Plain-text document sources

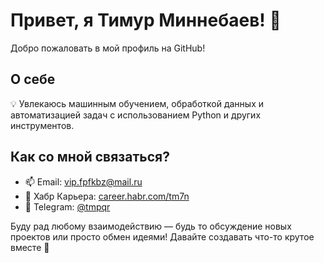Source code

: # Привет, я Тимур Миннебаев! 👋

Добро пожаловать в мой профиль на GitHub!

## О себе

💡 Увлекаюсь машинным обучением, обработкой данных и автоматизацией задач с использованием Python и других инструментов.

## Как со мной связаться?

- 📫 Email: [vip.fpfkbz@mail.ru](mailto:vip.fpfkbz@mail.ru)
- 💼 Хабр Карьера: [career.habr.com/tm7n](https://career.habr.com/tm7n)
- 💬 Telegram: [@tmpqr](https://t.me/tmpqr)

Буду рад любому взаимодействию — будь то обсуждение новых проектов или просто обмен идеями! Давайте создавать что-то крутое вместе 🚀
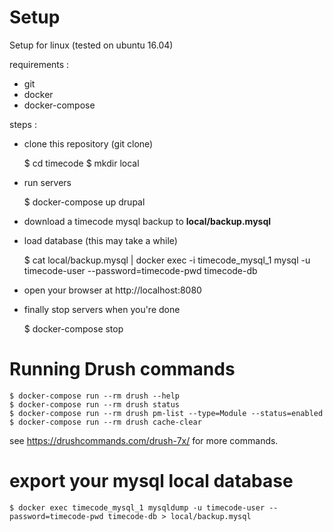 

# Setup

Setup for linux (tested on ubuntu 16.04)

requirements :

* git
* docker
* docker-compose

steps :

* clone this repository (git clone)

    $ cd timecode
    $ mkdir local

* run servers

    $ docker-compose up drupal

* download a timecode mysql backup to **local/backup.mysql**

* load database (this may take a while)

    $ cat local/backup.mysql | docker exec -i timecode_mysql_1 mysql -u timecode-user --password=timecode-pwd timecode-db

* open your browser at http://localhost:8080

* finally stop servers when you're done

    $ docker-compose stop


# Running Drush commands

    $ docker-compose run --rm drush --help
    $ docker-compose run --rm drush status
    $ docker-compose run --rm drush pm-list --type=Module --status=enabled
    $ docker-compose run --rm drush cache-clear

see https://drushcommands.com/drush-7x/ for more commands.

# export your mysql local database

    $ docker exec timecode_mysql_1 mysqldump -u timecode-user --password=timecode-pwd timecode-db > local/backup.mysql

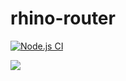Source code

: # rhino-router

[![Node.js CI](https://github.com/drhino/rhino-router/actions/workflows/node.js.yml/badge.svg)](https://github.com/drhino/rhino-router/actions/workflows/node.js.yml)

[![](https://data.jsdelivr.com/v1/package/npm/rhino-router/badge)](https://www.jsdelivr.com/package/npm/rhino-router)

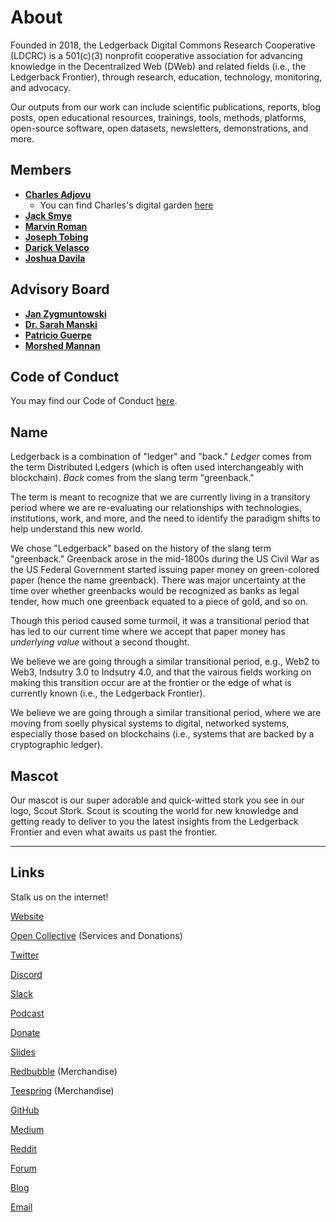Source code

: # About

Founded in 2018, the Ledgerback Digital Commons Research Cooperative (LDCRC) is a 501(c)(3) nonprofit cooperative association for advancing knowledge in the Decentralized Web (DWeb) and related fields (i.e., the Ledgerback Frontier), through research, education, technology, monitoring, and advocacy.

Our outputs from our work can include scientific publications, reports, blog posts, open educational resources, trainings, tools, methods, platforms, open-source software, open datasets, newsletters, demonstrations, and more.



## Members

- [**Charles Adjovu**](https://twitter.com/CAdjovu)
	- You can find Charles's digital garden [here](https://kylefox1.github.io/Quartz-Test/)
- [**Jack Smye**](https://twitter.com/JackSmye)
- [**Marvin Roman**]()
- [**Joseph Tobing**](https://www.linkedin.com/in/joseph-tobing/)
- [**Darick Velasco**](https://www.linkedin.com/in/darick-velasco-a0a49471/)
- [**Joshua Davila**]()

## Advisory Board

- [**Jan Zygmuntowski**](https://twitter.com/ZygmuntowskiJ)
- [**Dr. Sarah Manski**](https://loop.frontiersin.org/people/597738/overview)
- [**Patricio Guerpe**](https://www.linkedin.com/in/patriciogerpe/)
- [**Morshed Mannan**](https://twitter.com/MannanMorshed)

## Code of Conduct

You may find our Code of Conduct [here](https://docs.google.com/document/d/17UdnFOOtc0H1IOoD1Mr0xTvXzeIh51mw4jGScfbHtCk/edit?usp=sharing).


## Name

Ledgerback is a combination of "ledger" and "back." *Ledger* comes from the term Distributed Ledgers (which is often used interchangeably with blockchain). *Back* comes from the slang term "greenback."  
  
The term is meant to recognize that we are currently living in a transitory period where we are re-evaluating our relationships with technologies, institutions, work, and more, and the need to identify the paradigm shifts to help understand this new world. 

We chose "Ledgerback" based on the history of the slang term "greenback." Greenback arose in the mid-1800s during the US Civil War as the US Federal Government started issuing paper money on green-colored paper (hence the name greenback). There was major uncertainty at the time over whether greenbacks would be recognized as banks as legal tender, how much one greenback equated to a piece of gold, and so on.  
  
Though this period caused some turmoil, it was a transitional period that has led to our current time where we accept that paper money has *underlying value*  without a second thought.  

We believe we are going through a similar transitional period, e.g., Web2 to Web3, Indsutry 3.0 to Indsutry 4.0, and that the vairous fields working on making this transition occur are at the frontier or the edge of what is currently known (i.e., the Ledgerback Frontier).
  
We believe we are going through a similar transitional period, where we are moving from soelly physical systems to digital, networked systems, especially those based on blockchains (i.e., systems that are backed by a cryptographic ledger).

## Mascot

Our mascot is our super adorable and quick-witted stork you see in our logo, Scout Stork. Scout is scouting the world for new knowledge and getting ready to deliver to you the latest insights from the Ledgerback Frontier and even what awaits us past the frontier. 


---
## Links

Stalk us on the internet!

[Website](https://www.ledgerback.coop/)

[Open Collective](https://opencollective.com/ledgerbackcoop) (Services and Donations)

[Twitter](https://twitter.com/ledgerback)

[Discord](https://discord.gg/t8AEb5s)

[Slack](https://join.slack.com/t/ledgerback/shared_invite/zt-6kef18dv-gqFTrvM9xvINkO~v5ltgYw)

[Podcast](https://anchor.fm/philomath-ledgerback)

[Donate](https://opencollective.com/ledgerbackcoop)

[Slides](https://speakerdeck.com/ledgerback)

[Redbubble](https://www.redbubble.com/people/ledgerback/shop) (Merchandise)

[Teespring](https://teespring.com/stores/ledgerback-store) (Merchandise)

[GitHub](https://github.com/Ledgerback)

[Medium](https://medium.com/@ledgerback)

[Reddit](https://old.reddit.com/r/ledgerback/)

[Forum](http://forum.ledgerback.coop)

[Blog](http://blog.ledgerback.coop)

[Email](mailto:ledgerback@gmail.com)



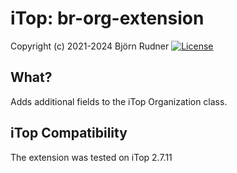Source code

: # iTop: br-org-extension

Copyright (c) 2021-2024 Björn Rudner
[![License](https://img.shields.io/github/license/rudnerbjoern/iTop-br-org-extension)](https://github.com/rudnerbjoern/iTop-br-org-extension/blob/main/LICENSE)

## What?

Adds additional fields to the iTop Organization class.

## iTop Compatibility

The extension was tested on iTop 2.7.11
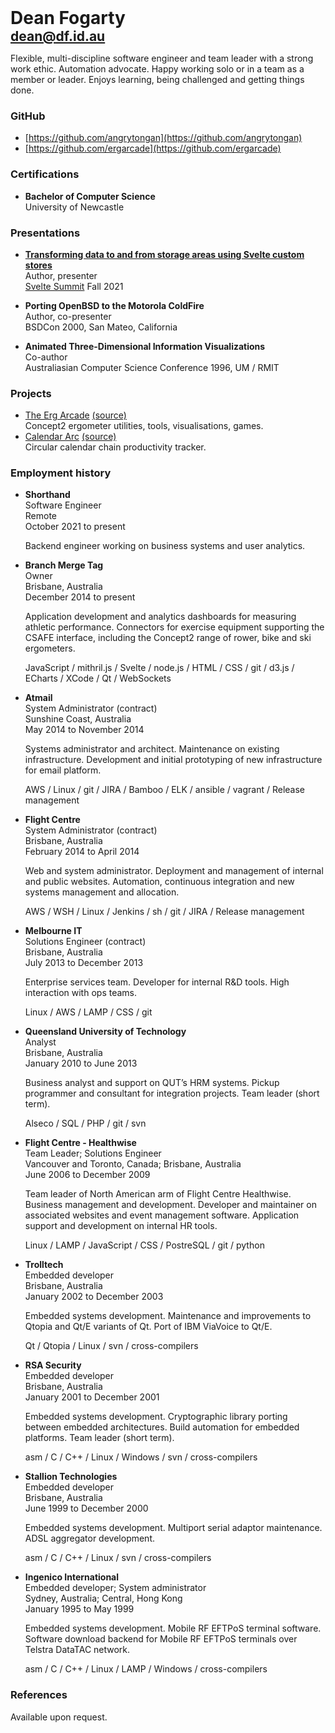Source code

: <script context="module">
    export const prerender = true;
</script>

<h1>Dean Fogarty</h1>
<h2><a href="mailto:dean@df.id.au">dean@df.id.au</a></h2>

Flexible, multi-discipline software engineer and team leader with a strong work ethic. Automation advocate. Happy working solo or in a team as a member or leader. Enjoys learning, being challenged and getting things done.

### GitHub

* [https://github.com/angrytongan](https://github.com/angrytongan)
* [https://github.com/ergarcade](https://github.com/ergarcade)

### Certifications

* **Bachelor of Computer Science**  
  University of Newcastle

### Presentations

* **[Transforming data to and from storage areas using Svelte custom
  stores](https://youtu.be/1Df-9EKvZr0?t=6195)**  
  Author, presenter  
  [Svelte Summit](https://sveltesummit.com) Fall 2021  

* **Porting OpenBSD to the Motorola ColdFire**  
  Author, co-presenter  
  BSDCon 2000, San Mateo, California  

* **Animated Three-Dimensional Information Visualizations**  
  Co-author  
  Australiasian Computer Science Conference 1996, UM / RMIT  

### Projects

* [The Erg Arcade](https://ergarcade.com)  [(source)](https://github.com/ergarcade)  
  Concept2 ergometer utilities, tools, visualisations, games.
* [Calendar Arc](https://angrytongan.github.io/calendararc) [(source)](https://github.com/angrytongan/calendararc)  
  Circular calendar chain productivity tracker.

### Employment history

* **Shorthand**  
  Software Engineer  
  Remote  
  October 2021 to present

  Backend engineer working on business systems and user analytics.

* **Branch Merge Tag**  
  Owner  
  Brisbane, Australia  
  December 2014 to present

  Application development and analytics dashboards for measuring athletic performance. Connectors for exercise equipment supporting the CSAFE interface, including the Concept2 range of rower, bike and ski ergometers.

  JavaScript / mithril.js / Svelte / node.js / HTML / CSS / git / d3.js / ECharts / XCode / Qt / WebSockets

* **Atmail**  
  System Administrator (contract)  
  Sunshine Coast, Australia  
  May 2014 to November 2014

  Systems administrator and architect. Maintenance on existing infrastructure. Development and initial prototyping of new infrastructure for email platform.

  AWS / Linux / git / JIRA / Bamboo / ELK / ansible / vagrant / Release management

* **Flight Centre**  
  System Administrator (contract)  
  Brisbane, Australia  
  February 2014 to April 2014  

  Web and system administrator. Deployment and management of internal and public websites. Automation, continuous integration and new systems management and allocation.

  AWS / WSH / Linux / Jenkins / sh / git / JIRA / Release management

* **Melbourne IT**  
  Solutions Engineer (contract)  
  Brisbane, Australia  
  July 2013 to December 2013

  Enterprise services team. Developer for internal R&D tools. High interaction with ops teams.

  Linux / AWS / LAMP / CSS / git

* **Queensland University of Technology**  
  Analyst  
  Brisbane, Australia  
  January 2010 to June 2013

  Business analyst and support on QUT’s HRM systems. Pickup programmer and consultant for integration projects. Team leader (short term).

  Alseco / SQL / PHP / git / svn

* **Flight Centre - Healthwise**  
  Team Leader; Solutions Engineer  
  Vancouver and Toronto, Canada; Brisbane, Australia  
  June 2006 to December 2009

  Team leader of North American arm of Flight Centre Healthwise. Business management and development. Developer and maintainer on associated websites and event management software. Application support and development on internal HR tools.

  Linux / LAMP / JavaScript / CSS / PostreSQL / git / python

* **Trolltech**  
  Embedded developer  
  Brisbane, Australia  
  January 2002 to December 2003

  Embedded systems development. Maintenance and improvements to Qtopia and Qt/E variants of Qt. Port of IBM ViaVoice to Qt/E.

  Qt / Qtopia / Linux / svn / cross-compilers

* **RSA Security**  
  Embedded developer  
  Brisbane, Australia  
  January 2001 to December 2001

  Embedded systems development. Cryptographic library porting between embedded architectures. Build automation for embedded platforms. Team leader (short term).

  asm / C / C++ / Linux / Windows / svn / cross-compilers

* **Stallion Technologies**  
  Embedded developer  
  Brisbane, Australia  
  June 1999 to December 2000

  Embedded systems development. Multiport serial adaptor maintenance. ADSL aggregator development.

  asm / C / C++ / Linux / svn / cross-compilers

* **Ingenico International**  
  Embedded developer; System administrator  
  Sydney, Australia; Central, Hong Kong  
  January 1995 to May 1999

  Embedded systems development. Mobile RF EFTPoS terminal software. Software download backend for Mobile RF EFTPoS terminals over Telstra DataTAC network.

  asm / C / C++ / Linux / LAMP / Windows / cross-compilers

### References

Available upon request.

<style>
    h1, h2 {
        margin: 0;
    }
</style>
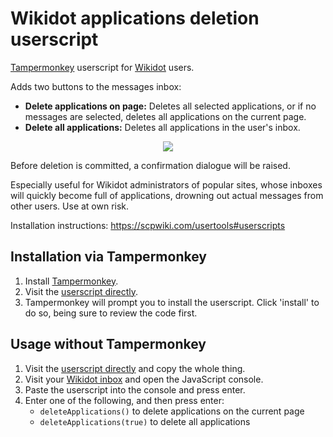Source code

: # Wikidot applications deletion userscript

[Tampermonkey](https://www.tampermonkey.net/) userscript for
[Wikidot](https://www.wikidot.com/) users.

Adds two buttons to the messages inbox:

* **Delete applications on page:** Deletes all selected applications, or if
  no messages are selected, deletes all applications on the current page.
* **Delete all applications:** Deletes all applications in the user's
  inbox.

<p align="center">
  <img src="https://raw.githubusercontent.com/croque-scp/delete-applications/main/screenshot.png">
</p>

Before deletion is committed, a confirmation dialogue will be raised.

Especially useful for Wikidot administrators of popular sites, whose
inboxes will quickly become full of applications, drowning out actual
messages from other users. Use at own risk. 

Installation instructions: https://scpwiki.com/usertools#userscripts

## Installation via Tampermonkey

1. Install [Tampermonkey](https://www.tampermonkey.net/).
2. Visit the [userscript
   directly](https://github.com/croque-scp/delete-applications/raw/main/delete-applications.user.js).
3. Tampermonkey will prompt you to install the userscript. Click 'install'
   to do so, being sure to review the code first.

## Usage without Tampermonkey

1. Visit the [userscript
   directly](https://github.com/croque-scp/delete-applications/raw/main/delete-applications.user.js)
   and copy the whole thing.
2. Visit your [Wikidot inbox](https://www.wikidot.com/account/messages) and
   open the JavaScript console.
3. Paste the userscript into the console and press enter.
4. Enter one of the following, and then press enter:
   * `deleteApplications()` to delete applications on the current page
   * `deleteApplications(true)` to delete all applications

### Problem to work on
I need each line of the entries that holds the string "cross" located and copied.

### Output of the exercise
  Qt / Qtopia / Linux / svn / cross-compilers
  asm / C / C++ / Linux / Windows / svn / cross-compilers
  asm / C / C++ / Linux / svn / cross-compilers
  asm / C / C++ / Linux / LAMP / Windows / cross-compilers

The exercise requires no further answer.